Родители мои проводили время в Шнаеве, они обосновались там. Мне не удалось у них побывать, слишком это было далеко. Незадолго перед моим возвращением я встретила тетю Сашу. Она гостила в Латовке. Это была радостная встреча. Взаимно. Она вспомнила наше замечательное веселое пребывание с труппой в Харькове, расспрашивала про Михаила Семеновича. Жалела, что выхожу замуж за моряка, и вполне естественно видела конец моей театральной карьеры. Была удивлена, что я больше не встречаюсь с Михаилом Семеновичем, и с трудом поняла мои объяснения. Так и пролетело незаметно лето.

Возвращение в Питер было такое же, как всегда. Лил мелкий осенний дождь, намечался туман. Меня никто не встретил, да и некому было.
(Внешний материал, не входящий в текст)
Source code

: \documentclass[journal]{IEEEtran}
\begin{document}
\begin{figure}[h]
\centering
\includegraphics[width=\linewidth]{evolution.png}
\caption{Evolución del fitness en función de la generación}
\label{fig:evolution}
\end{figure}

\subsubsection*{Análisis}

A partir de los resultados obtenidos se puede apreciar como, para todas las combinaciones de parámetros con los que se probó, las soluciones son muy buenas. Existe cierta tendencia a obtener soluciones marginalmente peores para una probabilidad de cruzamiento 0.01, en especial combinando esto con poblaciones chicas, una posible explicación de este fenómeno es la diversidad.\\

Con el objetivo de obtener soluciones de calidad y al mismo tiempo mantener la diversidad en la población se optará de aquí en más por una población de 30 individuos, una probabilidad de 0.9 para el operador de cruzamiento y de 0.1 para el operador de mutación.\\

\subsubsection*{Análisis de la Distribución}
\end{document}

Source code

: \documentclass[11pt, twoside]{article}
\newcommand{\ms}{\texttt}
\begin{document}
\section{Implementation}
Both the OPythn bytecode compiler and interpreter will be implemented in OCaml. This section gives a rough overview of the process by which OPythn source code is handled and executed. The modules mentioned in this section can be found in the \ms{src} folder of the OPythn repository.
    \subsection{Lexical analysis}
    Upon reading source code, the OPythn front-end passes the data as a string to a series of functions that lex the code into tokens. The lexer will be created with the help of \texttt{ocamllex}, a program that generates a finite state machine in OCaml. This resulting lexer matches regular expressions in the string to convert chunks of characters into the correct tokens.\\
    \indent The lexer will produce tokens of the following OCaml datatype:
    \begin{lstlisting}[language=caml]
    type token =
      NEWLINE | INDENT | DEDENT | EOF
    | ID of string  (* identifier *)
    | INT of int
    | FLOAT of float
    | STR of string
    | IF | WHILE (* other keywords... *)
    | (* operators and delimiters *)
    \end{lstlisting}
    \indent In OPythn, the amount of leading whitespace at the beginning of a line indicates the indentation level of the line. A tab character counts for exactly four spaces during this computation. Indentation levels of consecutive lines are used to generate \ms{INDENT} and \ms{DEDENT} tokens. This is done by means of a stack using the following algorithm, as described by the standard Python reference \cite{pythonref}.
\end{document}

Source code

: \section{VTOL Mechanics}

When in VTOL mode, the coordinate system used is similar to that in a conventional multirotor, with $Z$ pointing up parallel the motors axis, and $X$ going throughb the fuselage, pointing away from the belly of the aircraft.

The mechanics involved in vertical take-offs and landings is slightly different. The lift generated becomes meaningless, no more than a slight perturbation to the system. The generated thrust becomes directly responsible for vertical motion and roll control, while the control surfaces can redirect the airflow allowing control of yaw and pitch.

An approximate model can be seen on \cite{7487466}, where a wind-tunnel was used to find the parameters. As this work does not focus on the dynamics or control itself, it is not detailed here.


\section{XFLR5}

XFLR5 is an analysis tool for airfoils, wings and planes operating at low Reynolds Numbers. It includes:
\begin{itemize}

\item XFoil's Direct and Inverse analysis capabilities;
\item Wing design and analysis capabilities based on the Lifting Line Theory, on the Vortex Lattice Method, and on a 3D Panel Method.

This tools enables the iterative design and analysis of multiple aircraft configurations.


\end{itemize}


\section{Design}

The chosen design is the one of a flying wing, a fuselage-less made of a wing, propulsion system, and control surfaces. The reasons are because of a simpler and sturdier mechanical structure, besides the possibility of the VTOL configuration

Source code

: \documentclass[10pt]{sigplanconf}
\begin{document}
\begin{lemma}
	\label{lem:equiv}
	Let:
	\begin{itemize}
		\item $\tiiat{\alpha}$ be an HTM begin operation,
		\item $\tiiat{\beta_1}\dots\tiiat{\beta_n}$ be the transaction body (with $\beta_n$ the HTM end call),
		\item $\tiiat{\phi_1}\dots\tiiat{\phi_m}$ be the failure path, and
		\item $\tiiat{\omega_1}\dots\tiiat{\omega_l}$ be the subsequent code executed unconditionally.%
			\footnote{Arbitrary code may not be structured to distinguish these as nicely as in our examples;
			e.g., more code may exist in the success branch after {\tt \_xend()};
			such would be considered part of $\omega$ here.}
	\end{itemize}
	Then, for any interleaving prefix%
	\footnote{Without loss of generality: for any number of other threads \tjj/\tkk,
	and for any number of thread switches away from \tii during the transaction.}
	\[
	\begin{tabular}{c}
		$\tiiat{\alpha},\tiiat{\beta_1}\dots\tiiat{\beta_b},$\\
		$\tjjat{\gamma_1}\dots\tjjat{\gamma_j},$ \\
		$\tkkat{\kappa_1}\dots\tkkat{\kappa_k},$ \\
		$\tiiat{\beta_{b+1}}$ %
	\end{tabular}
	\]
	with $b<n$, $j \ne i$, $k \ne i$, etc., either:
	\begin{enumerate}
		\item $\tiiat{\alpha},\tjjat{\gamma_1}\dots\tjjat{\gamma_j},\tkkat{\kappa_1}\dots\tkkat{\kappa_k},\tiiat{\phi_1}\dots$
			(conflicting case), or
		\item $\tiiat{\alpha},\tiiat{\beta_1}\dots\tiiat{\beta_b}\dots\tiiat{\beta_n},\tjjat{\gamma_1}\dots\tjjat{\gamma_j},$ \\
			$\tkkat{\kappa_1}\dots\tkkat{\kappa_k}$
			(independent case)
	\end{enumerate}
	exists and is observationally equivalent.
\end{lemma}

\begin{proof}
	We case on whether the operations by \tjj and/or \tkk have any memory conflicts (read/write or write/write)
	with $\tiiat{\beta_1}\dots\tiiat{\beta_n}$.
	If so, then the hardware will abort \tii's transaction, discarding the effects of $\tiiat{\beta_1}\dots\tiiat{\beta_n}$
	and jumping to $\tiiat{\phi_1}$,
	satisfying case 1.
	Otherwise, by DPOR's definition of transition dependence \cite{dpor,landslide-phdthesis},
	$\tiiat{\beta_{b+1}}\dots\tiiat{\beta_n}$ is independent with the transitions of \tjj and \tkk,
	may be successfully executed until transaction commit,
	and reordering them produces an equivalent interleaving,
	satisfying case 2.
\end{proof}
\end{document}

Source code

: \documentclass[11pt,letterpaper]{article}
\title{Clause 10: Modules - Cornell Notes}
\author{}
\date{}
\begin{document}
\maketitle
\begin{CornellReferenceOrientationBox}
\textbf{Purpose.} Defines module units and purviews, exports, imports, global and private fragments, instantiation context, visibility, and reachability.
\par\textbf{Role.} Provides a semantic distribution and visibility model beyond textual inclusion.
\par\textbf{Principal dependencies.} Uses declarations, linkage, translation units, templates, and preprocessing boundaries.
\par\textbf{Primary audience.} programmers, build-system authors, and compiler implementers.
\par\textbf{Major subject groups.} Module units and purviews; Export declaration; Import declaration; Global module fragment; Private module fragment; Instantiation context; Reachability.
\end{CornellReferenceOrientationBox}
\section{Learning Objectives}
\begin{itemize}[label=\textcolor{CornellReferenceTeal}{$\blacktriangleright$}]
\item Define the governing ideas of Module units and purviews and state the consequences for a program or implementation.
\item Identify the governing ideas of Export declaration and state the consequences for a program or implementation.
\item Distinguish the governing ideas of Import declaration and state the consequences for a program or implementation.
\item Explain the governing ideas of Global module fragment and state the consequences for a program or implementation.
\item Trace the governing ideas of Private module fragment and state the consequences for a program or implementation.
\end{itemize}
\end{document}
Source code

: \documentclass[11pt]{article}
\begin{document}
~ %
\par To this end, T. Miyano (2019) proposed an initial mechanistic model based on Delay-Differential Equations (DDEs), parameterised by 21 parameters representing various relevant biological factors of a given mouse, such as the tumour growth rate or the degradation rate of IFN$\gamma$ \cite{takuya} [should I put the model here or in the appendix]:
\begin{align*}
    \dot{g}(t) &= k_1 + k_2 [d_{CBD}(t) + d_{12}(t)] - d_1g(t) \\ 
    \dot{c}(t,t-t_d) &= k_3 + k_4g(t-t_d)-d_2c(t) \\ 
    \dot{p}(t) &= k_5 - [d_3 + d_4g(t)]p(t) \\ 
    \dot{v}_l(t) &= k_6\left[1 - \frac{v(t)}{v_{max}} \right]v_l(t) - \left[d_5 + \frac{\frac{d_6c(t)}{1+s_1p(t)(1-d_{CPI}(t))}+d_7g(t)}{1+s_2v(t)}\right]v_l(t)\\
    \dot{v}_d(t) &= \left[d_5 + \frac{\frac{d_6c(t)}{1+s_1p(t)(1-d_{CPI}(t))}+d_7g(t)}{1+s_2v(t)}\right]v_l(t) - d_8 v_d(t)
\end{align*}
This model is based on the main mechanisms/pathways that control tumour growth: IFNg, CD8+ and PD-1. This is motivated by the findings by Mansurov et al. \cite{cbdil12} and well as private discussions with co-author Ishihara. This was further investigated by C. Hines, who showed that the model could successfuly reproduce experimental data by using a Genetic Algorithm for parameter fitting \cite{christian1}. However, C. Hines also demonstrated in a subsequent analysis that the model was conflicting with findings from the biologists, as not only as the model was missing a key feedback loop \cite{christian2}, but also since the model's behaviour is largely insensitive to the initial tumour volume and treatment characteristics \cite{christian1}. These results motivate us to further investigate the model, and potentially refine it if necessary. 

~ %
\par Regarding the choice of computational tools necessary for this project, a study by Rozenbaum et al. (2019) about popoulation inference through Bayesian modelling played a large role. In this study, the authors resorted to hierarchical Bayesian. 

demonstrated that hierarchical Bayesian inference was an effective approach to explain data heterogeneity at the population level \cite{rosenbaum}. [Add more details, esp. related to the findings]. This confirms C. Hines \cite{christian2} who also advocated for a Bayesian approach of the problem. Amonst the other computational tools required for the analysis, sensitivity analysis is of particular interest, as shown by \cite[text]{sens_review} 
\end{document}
Сразу расположилась на Боровой. Моя комната оказалась просторной и уютно обставленной. Я перевезла туда свои любимые вещи. С семьей Орфеевых сошлась, как будто мы знали друг друга давно. Алексей Михайлович оказался добродушным, веселым и гостеприимным. Моя жизнь потекла как по маслу. Осень была на редкость теплая, солнечная. Мы часто с Зоей ездили в Сестрорецк к ее бабушке, проводили там субботу и воскресенье. С Женей мы продолжали дружить, хотя были в разных классах. Она много помогала своему отцу, научилась причесывать, делать маникюр и со смехом часто говорила: «Не удастся на сцену, то в парикмахерской не пропаду».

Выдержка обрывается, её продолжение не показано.